It took us a good hour to extract ourselves the next day, retrieving our 4 lines from up in the trees and hauling in our 2 kelp-balled anchors while keeping the boat off the rocks in the vicious williwaws.
In Canal Smyth we found welcome patches of sunshine and the breeze eased – or at least steadied itself – away from the shore. I rushed for my camera as 3 tiny fishing boats, punching north, saluted as they passed. It was good to be going south.
As our guidebook says,
“…the profile and the topography of the surrounding islands, most of them high in elevation, funnel the winds and can render N-bound navigation very difficult, if not altogether impossible, for a small yacht. Every leg must therefore be carefully planned.”

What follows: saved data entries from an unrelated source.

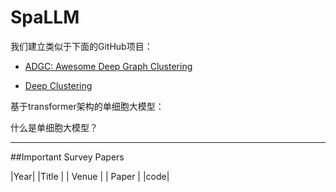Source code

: # SpaLLM


我们建立类似于下面的GitHub项目：

- [ADGC: Awesome Deep Graph Clustering](https://github.com/yueliu1999/Awesome-Deep-Graph-Clustering)


- [Deep Clustering](https://github.com/zhoushengisnoob/DeepClustering)

基于transformer架构的单细胞大模型：

什么是单细胞大模型？

--------------

##Important Survey Papers

|Year|    |Title        |    |  Venue  |        |          Paper    |      |code|   
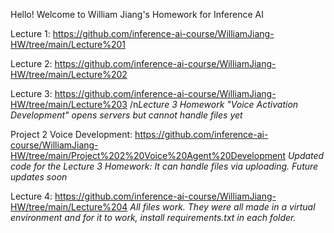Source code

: Hello! Welcome to William Jiang's Homework for Inference AI

Lecture 1: https://github.com/inference-ai-course/WilliamJiang-HW/tree/main/Lecture%201 

Lecture 2: https://github.com/inference-ai-course/WilliamJiang-HW/tree/main/Lecture%202

Lecture 3: https://github.com/inference-ai-course/WilliamJiang-HW/tree/main/Lecture%203
/n*Lecture 3 Homework "Voice Activation Development" opens servers but cannot handle files yet*

Project 2 Voice Development: https://github.com/inference-ai-course/WilliamJiang-HW/tree/main/Project%202%20Voice%20Agent%20Development
*Updated code for the Lecture 3 Homework: It can handle files via uploading. Future updates soon*

Lecture 4: https://github.com/inference-ai-course/WilliamJiang-HW/tree/main/Lecture%204
*All files work. They were all made in a virtual environment and for it to work, install requirements.txt in each folder.*
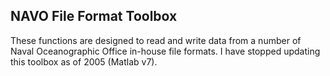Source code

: ## NAVO File Format Toolbox

These functions are designed to read and write data from a number of Naval Oceanographic Office in-house file formats.  I have stopped updating this toolbox as of 2005 (Matlab v7).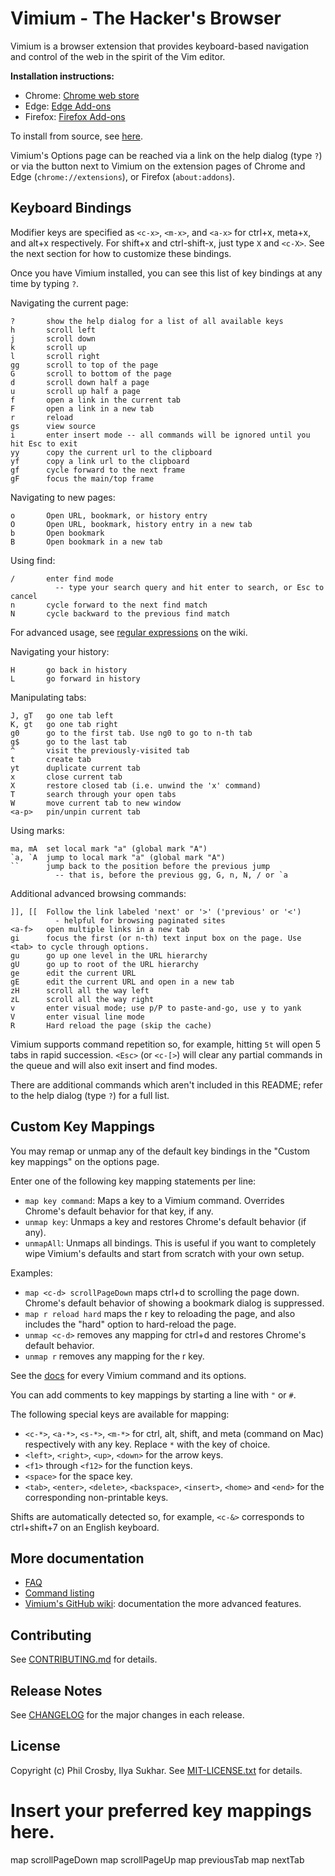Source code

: # Vimium - The Hacker's Browser

Vimium is a browser extension that provides keyboard-based navigation and control of the web in the
spirit of the Vim editor.

**Installation instructions:**

- Chrome:
  [Chrome web store](https://chromewebstore.google.com/detail/vimium/dbepggeogbaibhgnhhndojpepiihcmeb)
- Edge:
  [Edge Add-ons](https://microsoftedge.microsoft.com/addons/detail/vimium/djmieaghokpkpjfbpelnlkfgfjapaopa)
- Firefox: [Firefox Add-ons](https://addons.mozilla.org/en-GB/firefox/addon/vimium-ff/)

To install from source, see [here](CONTRIBUTING.md#installing-from-source).

Vimium's Options page can be reached via a link on the help dialog (type `?`) or via the button next
to Vimium on the extension pages of Chrome and Edge (`chrome://extensions`), or Firefox
(`about:addons`).

## Keyboard Bindings

Modifier keys are specified as `<c-x>`, `<m-x>`, and `<a-x>` for ctrl+x, meta+x, and alt+x
respectively. For shift+x and ctrl-shift-x, just type `X` and `<c-X>`. See the next section for how
to customize these bindings.

Once you have Vimium installed, you can see this list of key bindings at any time by typing `?`.

Navigating the current page:

    ?       show the help dialog for a list of all available keys
    h       scroll left
    j       scroll down
    k       scroll up
    l       scroll right
    gg      scroll to top of the page
    G       scroll to bottom of the page
    d       scroll down half a page
    u       scroll up half a page
    f       open a link in the current tab
    F       open a link in a new tab
    r       reload
    gs      view source
    i       enter insert mode -- all commands will be ignored until you hit Esc to exit
    yy      copy the current url to the clipboard
    yf      copy a link url to the clipboard
    gf      cycle forward to the next frame
    gF      focus the main/top frame

Navigating to new pages:

    o       Open URL, bookmark, or history entry
    O       Open URL, bookmark, history entry in a new tab
    b       Open bookmark
    B       Open bookmark in a new tab

Using find:

    /       enter find mode
              -- type your search query and hit enter to search, or Esc to cancel
    n       cycle forward to the next find match
    N       cycle backward to the previous find match

For advanced usage, see [regular expressions](https://github.com/philc/vimium/wiki/Find-Mode) on the
wiki.

Navigating your history:

    H       go back in history
    L       go forward in history

Manipulating tabs:

    J, gT   go one tab left
    K, gt   go one tab right
    g0      go to the first tab. Use ng0 to go to n-th tab
    g$      go to the last tab
    ^       visit the previously-visited tab
    t       create tab
    yt      duplicate current tab
    x       close current tab
    X       restore closed tab (i.e. unwind the 'x' command)
    T       search through your open tabs
    W       move current tab to new window
    <a-p>   pin/unpin current tab

Using marks:

    ma, mA  set local mark "a" (global mark "A")
    `a, `A  jump to local mark "a" (global mark "A")
    ``      jump back to the position before the previous jump
              -- that is, before the previous gg, G, n, N, / or `a

Additional advanced browsing commands:

    ]], [[  Follow the link labeled 'next' or '>' ('previous' or '<')
              - helpful for browsing paginated sites
    <a-f>   open multiple links in a new tab
    gi      focus the first (or n-th) text input box on the page. Use <tab> to cycle through options.
    gu      go up one level in the URL hierarchy
    gU      go up to root of the URL hierarchy
    ge      edit the current URL
    gE      edit the current URL and open in a new tab
    zH      scroll all the way left
    zL      scroll all the way right
    v       enter visual mode; use p/P to paste-and-go, use y to yank
    V       enter visual line mode
    R       Hard reload the page (skip the cache)

Vimium supports command repetition so, for example, hitting `5t` will open 5 tabs in rapid
succession. `<Esc>` (or `<c-[>`) will clear any partial commands in the queue and will also exit
insert and find modes.

There are additional commands which aren't included in this README; refer to the help dialog (type `?`) for a
full list.

## Custom Key Mappings

You may remap or unmap any of the default key bindings in the "Custom key mappings" on the options
page.

Enter one of the following key mapping statements per line:

- `map key command`: Maps a key to a Vimium command. Overrides Chrome's default behavior for that
  key, if any.
- `unmap key`: Unmaps a key and restores Chrome's default behavior (if any).
- `unmapAll`: Unmaps all bindings. This is useful if you want to completely wipe Vimium's defaults
  and start from scratch with your own setup.

Examples:

- `map <c-d> scrollPageDown` maps ctrl+d to scrolling the page down. Chrome's default behavior of
  showing a bookmark dialog is suppressed.
- `map r reload hard` maps the r key to reloading the page, and also includes the "hard"
  option to hard-reload the page.
- `unmap <c-d>` removes any mapping for ctrl+d and restores Chrome's default behavior.
- `unmap r` removes any mapping for the r key.

See the [docs](https://vimium.github.io/commands/) for every Vimium command and its options.

You can add comments to key mappings by starting a line with `"` or `#`.

The following special keys are available for mapping:

- `<c-*>`, `<a-*>`, `<s-*>`, `<m-*>` for ctrl, alt, shift, and meta (command on Mac) respectively
  with any key. Replace `*` with the key of choice.
- `<left>`, `<right>`, `<up>`, `<down>` for the arrow keys.
- `<f1>` through `<f12>` for the function keys.
- `<space>` for the space key.
- `<tab>`, `<enter>`, `<delete>`, `<backspace>`, `<insert>`, `<home>` and `<end>` for the
  corresponding non-printable keys.

Shifts are automatically detected so, for example, `<c-&>` corresponds to ctrl+shift+7 on an English
keyboard.

## More documentation

* [FAQ](https://github.com/philc/vimium/wiki/FAQ)
* [Command listing](https://vimium.github.io/commands/)
* [Vimium's GitHub wiki](https://github.com/philc/vimium/wiki): documentation the more advanced
  features.

## Contributing

See [CONTRIBUTING.md](CONTRIBUTING.md) for details.

## Release Notes

See [CHANGELOG](CHANGELOG.md) for the major changes in each release.

## License

Copyright (c) Phil Crosby, Ilya Sukhar. See [MIT-LICENSE.txt](MIT-LICENSE.txt) for details.
# Insert your preferred key mappings here.
map <c-j> scrollPageDown
map <c-k> scrollPageUp
map <c-h> previousTab
map <c-l> nextTab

By 1500 the weather had become positively idyllic as we approached the impressive 1968 wreck of the 15,000 ton ss Santa Leonora. She is one of 5 recent wrecks in these immediate waters (the others are ss Moraleda, Magada, Ponte Verde and Recreo).
I believe Santa Leonora was on her maiden voyage and it is said the helmsman on the bridge misheard the pilot’s order “alright, helmsman” as “right, helmsman” and turned to starboard. The results are spectacular, even after all these years.
At 1745 we entered Caleta Teoteka, perhaps the snuggest and most secure anchorage in the whole of Patagonia. The picture tells it all. Faraway joined us soon after.